- _Data supplied_
+ + + + + + +

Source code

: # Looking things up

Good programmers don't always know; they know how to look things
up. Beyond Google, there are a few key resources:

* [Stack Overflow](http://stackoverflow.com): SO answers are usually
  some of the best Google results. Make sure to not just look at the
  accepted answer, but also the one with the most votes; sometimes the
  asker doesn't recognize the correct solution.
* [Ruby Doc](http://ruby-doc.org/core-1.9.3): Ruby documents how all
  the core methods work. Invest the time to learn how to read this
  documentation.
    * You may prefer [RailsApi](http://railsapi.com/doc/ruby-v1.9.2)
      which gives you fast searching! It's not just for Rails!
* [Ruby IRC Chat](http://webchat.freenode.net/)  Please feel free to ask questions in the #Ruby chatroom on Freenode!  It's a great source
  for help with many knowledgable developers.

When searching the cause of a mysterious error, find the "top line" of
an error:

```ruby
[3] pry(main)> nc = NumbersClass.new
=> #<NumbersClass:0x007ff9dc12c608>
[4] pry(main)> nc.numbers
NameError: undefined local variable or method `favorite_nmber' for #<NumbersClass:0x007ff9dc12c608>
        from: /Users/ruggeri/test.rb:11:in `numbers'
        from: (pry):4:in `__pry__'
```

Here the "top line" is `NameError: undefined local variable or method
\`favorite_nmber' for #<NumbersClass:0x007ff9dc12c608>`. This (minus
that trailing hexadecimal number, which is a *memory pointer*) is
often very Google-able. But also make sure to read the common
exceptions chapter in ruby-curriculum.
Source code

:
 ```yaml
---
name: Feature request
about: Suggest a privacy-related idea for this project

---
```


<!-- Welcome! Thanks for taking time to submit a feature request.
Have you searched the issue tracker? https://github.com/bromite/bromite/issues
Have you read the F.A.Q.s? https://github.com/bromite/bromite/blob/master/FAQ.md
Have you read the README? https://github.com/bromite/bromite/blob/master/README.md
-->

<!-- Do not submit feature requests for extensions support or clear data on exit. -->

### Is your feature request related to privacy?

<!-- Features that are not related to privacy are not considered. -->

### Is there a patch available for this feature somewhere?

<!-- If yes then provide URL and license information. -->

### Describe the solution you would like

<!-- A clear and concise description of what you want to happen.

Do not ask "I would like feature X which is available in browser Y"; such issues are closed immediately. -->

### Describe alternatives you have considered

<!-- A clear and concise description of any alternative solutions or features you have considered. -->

+ + + + + + +

- _Your task_
What is needed is a word-for-word copy of all the records above.

- _Solution to this task_
Source code

: # Looking things up

Good programmers don't always know; they know how to look things
up. Beyond Google, there are a few key resources:

* [Stack Overflow](http://stackoverflow.com): SO answers are usually
  some of the best Google results. Make sure to not just look at the
  accepted answer, but also the one with the most votes; sometimes the
  asker doesn't recognize the correct solution.
* [Ruby Doc](http://ruby-doc.org/core-1.9.3): Ruby documents how all
  the core methods work. Invest the time to learn how to read this
  documentation.
    * You may prefer [RailsApi](http://railsapi.com/doc/ruby-v1.9.2)
      which gives you fast searching! It's not just for Rails!
* [Ruby IRC Chat](http://webchat.freenode.net/)  Please feel free to ask questions in the #Ruby chatroom on Freenode!  It's a great source
  for help with many knowledgable developers.

When searching the cause of a mysterious error, find the "top line" of
an error:

```ruby
[3] pry(main)> nc = NumbersClass.new
=> #<NumbersClass:0x007ff9dc12c608>
[4] pry(main)> nc.numbers
NameError: undefined local variable or method `favorite_nmber' for #<NumbersClass:0x007ff9dc12c608>
        from: /Users/ruggeri/test.rb:11:in `numbers'
        from: (pry):4:in `__pry__'
```

Here the "top line" is `NameError: undefined local variable or method
\`favorite_nmber' for #<NumbersClass:0x007ff9dc12c608>`. This (minus
that trailing hexadecimal number, which is a *memory pointer*) is
often very Google-able. But also make sure to read the common
exceptions chapter in ruby-curriculum.
Source code

:
 ```yaml
---
name: Feature request
about: Suggest a privacy-related idea for this project

---
```


<!-- Welcome! Thanks for taking time to submit a feature request.
Have you searched the issue tracker? https://github.com/bromite/bromite/issues
Have you read the F.A.Q.s? https://github.com/bromite/bromite/blob/master/FAQ.md
Have you read the README? https://github.com/bromite/bromite/blob/master/README.md
-->

<!-- Do not submit feature requests for extensions support or clear data on exit. -->

### Is your feature request related to privacy?

<!-- Features that are not related to privacy are not considered. -->

### Is there a patch available for this feature somewhere?

<!-- If yes then provide URL and license information. -->

### Describe the solution you would like

<!-- A clear and concise description of what you want to happen.

Do not ask "I would like feature X which is available in browser Y"; such issues are closed immediately. -->

### Describe alternatives you have considered

<!-- A clear and concise description of any alternative solutions or features you have considered. -->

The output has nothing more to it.